I always knew that writing of this sort carried risk. I wanted to challenge assumptions and begin dialogue on issues around me, while well aware that some of this carried implicit criticism of my workplace into the public sphere. My desire – indeed need – to write was in conflict with the loyalty demanded of me at work. Even if my readership was small, it only took one misunderstanding, one hostile reader, to cause trouble.

It took months, years in fact, for this to happen, but last month it did. A former colleague (identity unknown) reported me to HR. There were no formal professional consequences, just an agreement to take my writing down, an apology on my part – too one-sided, given the particular issues of workplace sexism the post in question had raised – and some disappointment expressed on my boss’s. In a difficult conversation, I raised the issues of conscience I faced were I not to write about the issues I believed needed public consideration. I was left pondering how they might be expressed differently yet not be silenced going forward.

Continuing to write

None of this could eliminate, however, my deep urge to write. Being required to desist only made the necessity feel greater. And so, more cautiously, perhaps more conscientiously, I begin again, a new name, a new platform, but still the writing that I cannot stem. The only conclusion I have finally been able to accept is that my voice will not be silenced by this. Doubtless I have learned some lessons, perhaps I should also learn some humility, but most of all I have learned something about myself: more than anything, I need to write. From today I will, as Rilke advocates, make my life a sign and witness to this impulse.

Writing truth to power

Anyone who tries to close down writing that they believe implicitly criticizes them is acknowledging that something might be considered wrong in the stance or action they have taken in the situation under discussion. If they firmly believe in their own position, it will hold up in the face of critique and context of debate. I am not willing to concede to the power structures, even in the most localized contexts, that facilitate silence instead of dialogue. It is this that closes down free speech, leaves injustice unchallenged, and leaves minority voices without a platform.

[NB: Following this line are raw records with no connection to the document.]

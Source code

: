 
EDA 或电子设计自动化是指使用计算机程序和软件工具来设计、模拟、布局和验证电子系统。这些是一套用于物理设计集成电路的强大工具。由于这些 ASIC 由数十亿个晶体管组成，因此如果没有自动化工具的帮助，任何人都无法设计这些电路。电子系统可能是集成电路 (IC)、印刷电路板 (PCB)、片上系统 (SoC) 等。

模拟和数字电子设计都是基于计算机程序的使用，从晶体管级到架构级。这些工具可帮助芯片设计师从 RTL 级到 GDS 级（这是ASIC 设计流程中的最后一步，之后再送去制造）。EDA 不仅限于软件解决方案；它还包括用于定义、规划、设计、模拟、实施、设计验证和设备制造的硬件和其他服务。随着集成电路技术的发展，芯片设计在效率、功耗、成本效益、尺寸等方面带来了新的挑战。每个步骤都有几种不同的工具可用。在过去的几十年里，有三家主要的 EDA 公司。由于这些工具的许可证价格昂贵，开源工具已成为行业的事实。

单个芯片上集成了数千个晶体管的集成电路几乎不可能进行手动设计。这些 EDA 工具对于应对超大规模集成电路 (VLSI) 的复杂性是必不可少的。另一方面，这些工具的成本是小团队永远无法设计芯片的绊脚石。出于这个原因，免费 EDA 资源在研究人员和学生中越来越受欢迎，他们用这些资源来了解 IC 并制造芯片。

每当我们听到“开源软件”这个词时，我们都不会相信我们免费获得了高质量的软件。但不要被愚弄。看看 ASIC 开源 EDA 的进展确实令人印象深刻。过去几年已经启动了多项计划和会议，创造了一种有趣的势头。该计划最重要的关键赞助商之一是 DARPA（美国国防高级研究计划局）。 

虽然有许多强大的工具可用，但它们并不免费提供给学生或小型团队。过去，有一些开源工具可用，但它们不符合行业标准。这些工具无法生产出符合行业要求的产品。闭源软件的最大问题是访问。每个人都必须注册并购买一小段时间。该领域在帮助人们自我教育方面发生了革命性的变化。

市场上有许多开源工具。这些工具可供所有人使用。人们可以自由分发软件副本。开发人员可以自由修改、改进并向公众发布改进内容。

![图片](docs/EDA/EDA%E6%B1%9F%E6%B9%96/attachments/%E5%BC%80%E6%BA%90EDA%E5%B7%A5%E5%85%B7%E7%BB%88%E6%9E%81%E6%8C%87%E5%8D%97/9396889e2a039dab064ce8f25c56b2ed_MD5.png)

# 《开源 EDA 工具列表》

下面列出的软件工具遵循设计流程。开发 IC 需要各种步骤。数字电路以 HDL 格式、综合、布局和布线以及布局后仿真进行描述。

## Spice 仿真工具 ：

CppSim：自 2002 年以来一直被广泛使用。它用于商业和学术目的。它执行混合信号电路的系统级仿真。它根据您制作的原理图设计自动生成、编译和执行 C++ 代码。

The ‘privileged millennial’

While I do not pretend that there will be nothing on this blog that does not spend its time challenging society, I do promise to try to engage in and provoke conversation about the issues I encounter in the world, from my own limited perspective and experience, that of the so-called ‘privileged millennial’. I fully accept that I am both of those things, but also that it is unhelpful either to accept or dismiss this title as a slur.

My privilege is something that I both wrestle with and strive to use for good. It is also something that only extends so far, and does not eliminate the struggles that people like me face in the world, for all I aim to consider this within context. My generational status has been turned into a term of mockery, but this is something too that I aim to challenge.

The time is now

Millennial identity and the challenges facing a generation deserve proper and respectful attention, but, more than this, millennials’ time is now, and there has never been a more important moment for a generation to step up to its adult responsibilities. So, while sometimes this blog may be light hearted, sometimes it may reflect only a narrow segment of millennial experience, I hope nonetheless that it will offer a voice worth listening to, a worthy interlocutor in the conversations of our time. Never has it felt more urgent to ‘try to say what you see and feel and love and lose’.